Take a ferry to Uskudar and then hop on a number 15 (to BEYKOZ) bus from in front of the mosque opposite the ferry terminal for the 30 minute (or so!) journey up the Asian shore of the Bosphorus, passing the summer palace of Baylerbeyi on the way.
If you don't have time for the full day Bosphorus cruise then IDO (Istanbul Deniz Otobus) also offer a two hour trips along one of the world's greatest waterways without the lengthy (nearly three hour) stop at the north end of the Bosphorus. It is also kinder on the pocket costing 10 TL instead of 25TL for the full day tour. See the beauty of the city for less money and less time!
The ferry departs from Eminonu at 1430 returning at 1630 (it also collects from Uskudar for those staying on the Asian shore)
Kadıköy is a bustling district on the Asian side of the city. There is a market and lots of small speciality shops, such as cheese, honey, herbal, gold, antiques and second hand books. This is the place to see the Istanbul of Istanbullus. After browsing for an hour or so sit down at one of the many small restaurants for some meze or fish. Try the "midye dolma", battered mussels. Çıya is a favourite restaurant of locals and visitors if you want to try unusual Turkish food. Keep an eye open for the fortune telling rabbits.

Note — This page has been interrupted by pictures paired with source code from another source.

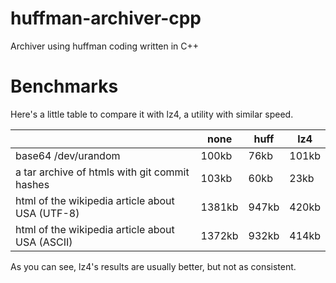 # huffman-archiver-cpp
Archiver using huffman coding written in C++


# Benchmarks

Here's a little table to compare it with lz4, a utility with similar speed.

|                                                 | none   | huff  | lz4   |
|-------------------------------------------------|--------|-------|-------|
| base64 /dev/urandom                             | 100kb  | 76kb  | 101kb |
| a tar archive of htmls with git commit hashes   | 103kb  | 60kb  | 23kb  |
| html of the wikipedia article about USA (UTF-8) | 1381kb | 947kb | 420kb |
| html of the wikipedia article about USA (ASCII) | 1372kb | 932kb | 414kb |

As you can see, lz4's results are usually better, but not as consistent.
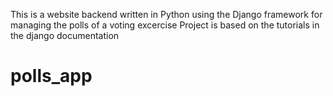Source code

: This is a website backend written in Python using the Django framework for managing the polls of a voting excercise
Project is based on the tutorials in the django documentation
# polls_app
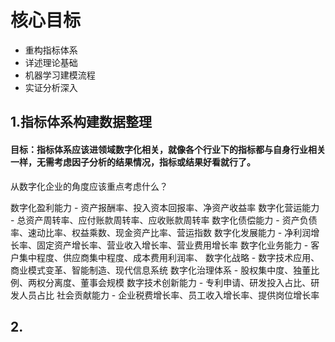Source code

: #  核心目标

- 重构指标体系
- 详述理论基础
- 机器学习建模流程
- 实证分析深入

## 1.指标体系构建数据整理


#### 目标：指标体系应该进领域数字化相关，就像各个行业下的指标都与自身行业相关一样，无需考虑因子分析的结果情况，指标或结果好看就行了。

从数字化企业的角度应该重点考虑什么？

数字化盈利能力 - 资产报酬率、投入资本回报率、净资产收益率
数字化营运能力 - 总资产周转率、应付账款周转率、应收账款周转率
数字化债偿能力 - 资产负债率、速动比率、权益乘数、现金资产比率、营运指数
数字化发展能力 - 净利润增长率、固定资产增长率、营业收入增长率、营业费用增长率
数字化业务能力 - 客户集中程度、供应商集中程度、成本费用利润率、
数字化战略 - 数字技术应用、商业模式变革、智能制造、现代信息系统
数字化治理体系 - 股权集中度、独董比例、两权分离度、董事会规模
数字技术创新能力 - 专利申请、研发投入占比、研发人员占比
社会贡献能力 - 企业税费增长率、员工收入增长率、提供岗位增长率

## 2.




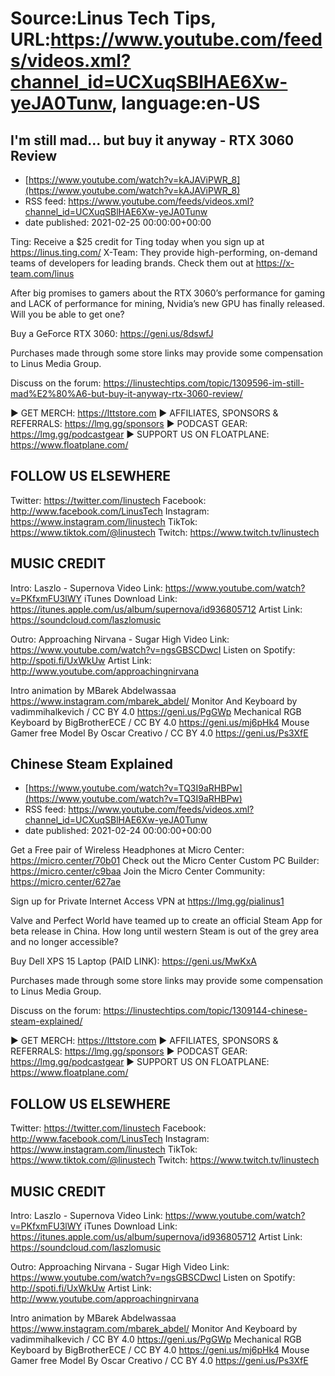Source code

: # Source:Linus Tech Tips, URL:https://www.youtube.com/feeds/videos.xml?channel_id=UCXuqSBlHAE6Xw-yeJA0Tunw, language:en-US

## I'm still mad… but buy it anyway - RTX 3060 Review
 - [https://www.youtube.com/watch?v=kAJAViPWR_8](https://www.youtube.com/watch?v=kAJAViPWR_8)
 - RSS feed: https://www.youtube.com/feeds/videos.xml?channel_id=UCXuqSBlHAE6Xw-yeJA0Tunw
 - date published: 2021-02-25 00:00:00+00:00

Ting: Receive a $25 credit for Ting today when you sign up at https://linus.ting.com/
X-Team: They provide high-performing, on-demand teams of developers for leading brands. Check them out at https://x-team.com/linus

After big promises to gamers about the RTX 3060’s performance for gaming and LACK of performance for mining, Nvidia’s new GPU has finally released. Will you be able to get one?

Buy a GeForce RTX 3060: https://geni.us/8dswfJ

Purchases made through some store links may provide some compensation to Linus Media Group.

Discuss on the forum: https://linustechtips.com/topic/1309596-im-still-mad%E2%80%A6-but-buy-it-anyway-rtx-3060-review/


► GET MERCH: https://lttstore.com
► AFFILIATES, SPONSORS & REFERRALS: https://lmg.gg/sponsors
► PODCAST GEAR: https://lmg.gg/podcastgear
► SUPPORT US ON FLOATPLANE: https://www.floatplane.com/

FOLLOW US ELSEWHERE
---------------------------------------------------  
Twitter: https://twitter.com/linustech
Facebook: http://www.facebook.com/LinusTech
Instagram: https://www.instagram.com/linustech
TikTok: https://www.tiktok.com/@linustech
Twitch: https://www.twitch.tv/linustech

MUSIC CREDIT
---------------------------------------------------
Intro: Laszlo - Supernova
Video Link: https://www.youtube.com/watch?v=PKfxmFU3lWY
iTunes Download Link: https://itunes.apple.com/us/album/supernova/id936805712
Artist Link: https://soundcloud.com/laszlomusic

Outro: Approaching Nirvana - Sugar High
Video Link: https://www.youtube.com/watch?v=ngsGBSCDwcI
Listen on Spotify: http://spoti.fi/UxWkUw
Artist Link: http://www.youtube.com/approachingnirvana

Intro animation by MBarek Abdelwassaa https://www.instagram.com/mbarek_abdel/
Monitor And Keyboard by vadimmihalkevich / CC BY 4.0  https://geni.us/PgGWp
Mechanical RGB Keyboard by BigBrotherECE / CC BY 4.0 https://geni.us/mj6pHk4
Mouse Gamer free Model By Oscar Creativo / CC BY 4.0 https://geni.us/Ps3XfE

## Chinese Steam Explained
 - [https://www.youtube.com/watch?v=TQ3I9aRHBPw](https://www.youtube.com/watch?v=TQ3I9aRHBPw)
 - RSS feed: https://www.youtube.com/feeds/videos.xml?channel_id=UCXuqSBlHAE6Xw-yeJA0Tunw
 - date published: 2021-02-24 00:00:00+00:00

Get a Free pair of Wireless Headphones at Micro Center: https://micro.center/70b01
Check out the Micro Center Custom PC Builder: https://micro.center/c9baa
Join the Micro Center Community: https://micro.center/627ae

Sign up for Private Internet Access VPN at https://lmg.gg/pialinus1

Valve and Perfect World have teamed up to create an official Steam App for beta release in China. How long until western Steam is out of the grey area and no longer accessible?


Buy Dell XPS 15 Laptop (PAID LINK): https://geni.us/MwKxA

Purchases made through some store links may provide some compensation to Linus Media Group.

Discuss on the forum: https://linustechtips.com/topic/1309144-chinese-steam-explained/

► GET MERCH: https://lttstore.com
► AFFILIATES, SPONSORS & REFERRALS: https://lmg.gg/sponsors
► PODCAST GEAR: https://lmg.gg/podcastgear
► SUPPORT US ON FLOATPLANE: https://www.floatplane.com/

FOLLOW US ELSEWHERE
---------------------------------------------------  
Twitter: https://twitter.com/linustech
Facebook: http://www.facebook.com/LinusTech
Instagram: https://www.instagram.com/linustech
TikTok: https://www.tiktok.com/@linustech
Twitch: https://www.twitch.tv/linustech

MUSIC CREDIT
---------------------------------------------------
Intro: Laszlo - Supernova
Video Link: https://www.youtube.com/watch?v=PKfxmFU3lWY
iTunes Download Link: https://itunes.apple.com/us/album/supernova/id936805712
Artist Link: https://soundcloud.com/laszlomusic

Outro: Approaching Nirvana - Sugar High
Video Link: https://www.youtube.com/watch?v=ngsGBSCDwcI
Listen on Spotify: http://spoti.fi/UxWkUw
Artist Link: http://www.youtube.com/approachingnirvana

Intro animation by MBarek Abdelwassaa https://www.instagram.com/mbarek_abdel/
Monitor And Keyboard by vadimmihalkevich / CC BY 4.0  https://geni.us/PgGWp
Mechanical RGB Keyboard by BigBrotherECE / CC BY 4.0 https://geni.us/mj6pHk4
Mouse Gamer free Model By Oscar Creativo / CC BY 4.0 https://geni.us/Ps3XfE

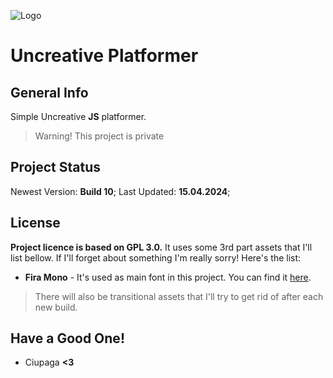 ![Logo](https://cdn.discordapp.com/attachments/822928311487299687/1224346578400313374/Logo2.png?ex=661d289b&is=660ab39b&hm=29ff81c25cfdb09f9d1386dce7530d48acf1f193e9bdd2e56c5ef26cec607b2f&)
# Uncreative Platformer

## General Info
Simple Uncreative **JS** platformer.
> Warning! This project is private

## Project Status
Newest Version: **Build 10**;
Last Updated: **15.04.2024**;

## License
**Project licence is based on GPL 3.0.** It uses some 3rd part assets that I'll list bellow. If I'll forget about something I'm really sorry! Here's the list:
- **Fira Mono** - It's used as main font in this project. You can find it [here](https://github.com/mozilla/Fira).

> There will also be transitional assets that I'll try to get rid of after each new build.

## Have a Good One!
- Ciupaga **<3**

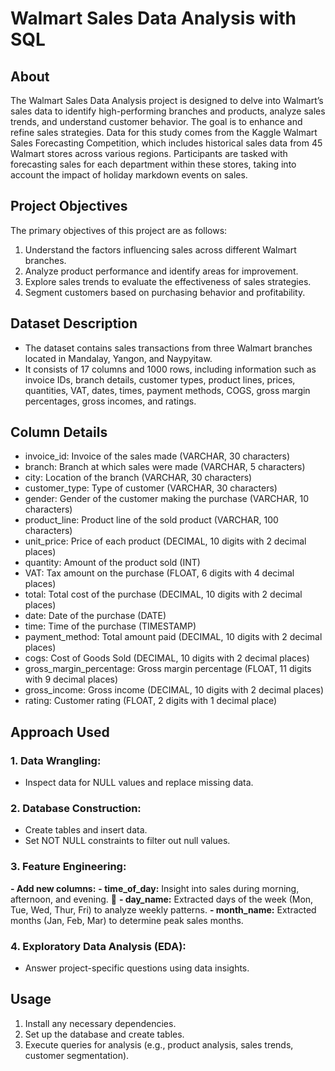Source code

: # **Walmart Sales Data Analysis with SQL**
## **About**

The Walmart Sales Data Analysis project is designed to delve into Walmart’s sales data to identify high-performing branches and products, analyze sales trends, and understand customer behavior. The goal is to enhance and refine sales strategies. Data for this study comes from the Kaggle Walmart Sales Forecasting Competition, which includes historical sales data from 45 Walmart stores across various regions. Participants are tasked with forecasting sales for each department within these stores, taking into account the impact of holiday markdown events on sales.

## **Project Objectives**

The primary objectives of this project are as follows:

1.	Understand the factors influencing sales across different Walmart branches.
2.	Analyze product performance and identify areas for improvement.
3.	Explore sales trends to evaluate the effectiveness of sales strategies.
4.	Segment customers based on purchasing behavior and profitability.
   
## **Dataset Description**
-	The dataset contains sales transactions from three Walmart branches located in Mandalay, Yangon, and Naypyitaw.
- It consists of 17 columns and 1000 rows, including information such as invoice IDs, branch details, customer types, product lines, prices, quantities, VAT, dates, times, payment methods, COGS, gross margin percentages, gross incomes, and ratings.

## **Column Details**

- invoice_id: Invoice of the sales made (VARCHAR, 30 characters)
- branch: Branch at which sales were made (VARCHAR, 5 characters)
- city: Location of the branch (VARCHAR, 30 characters)
- customer_type: Type of customer (VARCHAR, 30 characters)
- gender: Gender of the customer making the purchase (VARCHAR, 10 characters)
- product_line: Product line of the sold product (VARCHAR, 100 characters)
- unit_price: Price of each product (DECIMAL, 10 digits with 2 decimal places)
- quantity: Amount of the product sold (INT)
- VAT: Tax amount on the purchase (FLOAT, 6 digits with 4 decimal places)
- total: Total cost of the purchase (DECIMAL, 10 digits with 2 decimal places)
- date: Date of the purchase (DATE)
- time: Time of the purchase (TIMESTAMP)
- payment_method: Total amount paid (DECIMAL, 10 digits with 2 decimal places)
- cogs: Cost of Goods Sold (DECIMAL, 10 digits with 2 decimal places)
- gross_margin_percentage: Gross margin percentage (FLOAT, 11 digits with 9 decimal places)
- gross_income: Gross income (DECIMAL, 10 digits with 2 decimal places)
- rating: Customer rating (FLOAT, 2 digits with 1 decimal place)

## **Approach Used**
### **1.	Data Wrangling:** 
- Inspect data for NULL values and replace missing data.
### **2. Database Construction:**
-	Create tables and insert data.
- Set NOT NULL constraints to filter out null values.
### **3.	Feature Engineering:**
**-	Add new columns:**
   **- time_of_day:** Insight into sales during morning, afternoon, and evening.
	 **- day_name:** Extracted days of the week (Mon, Tue, Wed, Thur, Fri) to analyze weekly patterns.
   **-  month_name:** Extracted months (Jan, Feb, Mar) to determine peak sales months.
### **4.	Exploratory Data Analysis (EDA):** 
-	Answer project-specific questions using data insights.
  
## **Usage**
1.	Install any necessary dependencies.
2.	Set up the database and create tables.
3.	Execute queries for analysis (e.g., product analysis, sales trends, customer segmentation).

Take the ferry from Eminonu or Karakoy. Walk straight ahead, cross the road and dive into the side streets on your right.
Google map: bit.ly/n0pKUJ
Cirali is a picture perfect place to holiday - with stunning scenery, scrumptious food to suit all tastes, the best water I've swum in the Med. Almost want to keep it to myself, but that would be selfish.
The sort of holiday to suit all sorts of people. Lots of activities, whether you want to snorkel off a yacht, visit the fire breathing mountain at night or wander the beachside ruin complex at Olimpos by day.
A great range of accomodation too - we stayed in three places - the family friendly Hotel Canada with welcome pool, the more romantic cabins of Arcadia with private hammocks for all in orange groves on the beach serving breakfast any time you want. All pensions seem to offer bikes free to guests so you can cycle around the very very quiet roads stopping off for a fresh pomegranate juice from a roadside stall or some baklava or cakes from the bakery.
Food is delicious wherever you eat - fish, kebabs, Turkish pizza, amazing flatbreads and mezze. Places range from a string of bars and restaurants on the beach, to some more sheltered ones with cushioned seating in the village. And everyone should eat cheaply and very well at Lemon Restaurant or in a slightly more upmarket fashion at Oldeander Restaurant which also has some lovely pension rooms.
All in all I couldn't imagine a better spot to kick back and relax this summer.
Çıralı is hidden away far from the road, and is blessed with five kilometres of unspoiled beach between the ruins of Olympos and the fire-breathing mountain side called Yanartas. Go in August (if you can stand the heat) and see loggerhead turtles hatch first thing in the morning on the beach. The small pansiyons will look after you; the Bellerophon Hotel, with its cabins tucked away among the orange and pomegranate trees, certainly did for us.